Another thing that struck me about these pieces was the colour palette. If I were to name the colours used on some of these works you would probably think the pieces were garish and tawdry. But you’d be wrong. These colours are cleverly put together so they do work well together. This is a testament to Mr. Rooster’s eye.
But the main reason I spent so much time at this stall was because it was…fun. I chatted with Mr. Rooster for a bit about his work. He explained that the pieces used to create this horse’s head were put together in such a way that neither side is same as the other. It is definitely one of my favourites but I don’t think I’ll be purchasing it.
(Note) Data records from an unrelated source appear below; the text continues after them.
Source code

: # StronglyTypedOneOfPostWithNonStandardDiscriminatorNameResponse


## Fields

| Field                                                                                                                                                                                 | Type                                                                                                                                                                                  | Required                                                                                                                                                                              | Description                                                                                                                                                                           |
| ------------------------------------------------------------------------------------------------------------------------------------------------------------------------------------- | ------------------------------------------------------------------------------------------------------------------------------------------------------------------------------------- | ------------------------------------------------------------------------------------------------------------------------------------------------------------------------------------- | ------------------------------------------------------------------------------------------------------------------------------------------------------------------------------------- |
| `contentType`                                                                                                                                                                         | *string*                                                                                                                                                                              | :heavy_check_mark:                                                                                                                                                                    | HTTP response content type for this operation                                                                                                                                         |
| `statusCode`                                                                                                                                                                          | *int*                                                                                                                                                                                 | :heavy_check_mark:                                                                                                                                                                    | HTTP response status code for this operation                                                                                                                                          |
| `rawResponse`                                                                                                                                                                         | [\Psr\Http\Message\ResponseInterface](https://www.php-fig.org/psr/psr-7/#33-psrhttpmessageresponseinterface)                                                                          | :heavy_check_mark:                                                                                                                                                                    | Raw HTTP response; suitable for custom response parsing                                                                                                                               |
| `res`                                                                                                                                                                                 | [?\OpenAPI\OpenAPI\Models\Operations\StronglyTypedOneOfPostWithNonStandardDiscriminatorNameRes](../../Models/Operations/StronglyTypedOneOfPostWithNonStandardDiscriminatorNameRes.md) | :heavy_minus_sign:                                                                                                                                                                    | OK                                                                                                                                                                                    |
I just don’t have the right setting to do it justice. With its beautiful burnished, bronze colouring, I feel it would be more at home in an old-fashioned study. The kind with oakwood paneling, rich leather recliners that practically wrap themselves around you, and a roaring fireplace. The entire stall was bright, gleeful and inviting. To have such talent is a blessing on him. To share that talent is a blessing on all of us.
Somehow I managed to wrench myself away from the booth and went off to make my planned purchases. However, for the rest of my time at ICHF, I had a recurring thought, a memory actually, running through my mind. It’s like when you have a song stuck in your head only in my case it was a cartoon. I enjoy cartoons, especially Looney Tunes, and often watch them with my children. I grew up on Bugs Bunny and Daffy Duck. In 1955, Merrie Melodies released ’One Froggy Night’. It tells the story of a man who discovers a singing frog. Believing this was his ticket to Easy Street, the man tries to promote his find with disasterous results. And what, you may wonder, prompted this endless rerun. It was a little frog with a top hat that had been on display at Roosters Metacreations. As soon as I spotted it I remembered that wonderful cartoon. Mr. Rooster admitted that he had been inspired by that ’toon. Watch this short clip from YouTube and you can see why this little character is so endearing.
While I was visiting Roosters Metacreations, my eyes kept returning to the little frog and I could almost hear him singing his songs again.
As I stopped at other stands and made my purchases, the cartoon kept running through my mind (hello, ma baby, hello, ma honey, hello, ragtime gal…). I knew I had to have him. Unfortunately, I had already spent all the money I had budgeted and I couldn’t afford my little froggy (everybody do the Michigan Ra-ag…). I was so disappointed as I had developed feelings for the little, green guy (I’m just wild about Harry…). My husband, with his amazing rader that can pick up a shift in my moods, asked me what was wrong. I explained to him about the frog and how I really, really, REALLY wanted that frog. Really…Wanted…Frog…Really. With the holidays looming we were all curbing unnecessary spending so we could afford gifts for Christmas, so I never asked him to buy it for me. But he did anyway. Isn’t he wonderful? So with a fistful of pounds I headed back to Roosters Metacreations and scooped up my little frog.
Froggie now sits my desk at home where I can look at him over and over again. I’ve never purchased artwork before. I’ve never seen any artwork that I wanted. I mean that wasn’t worth millions. Who would have thought that some allen wrenches and screws could produce something so whimsical? Well, I suppose Mr. Rooster did.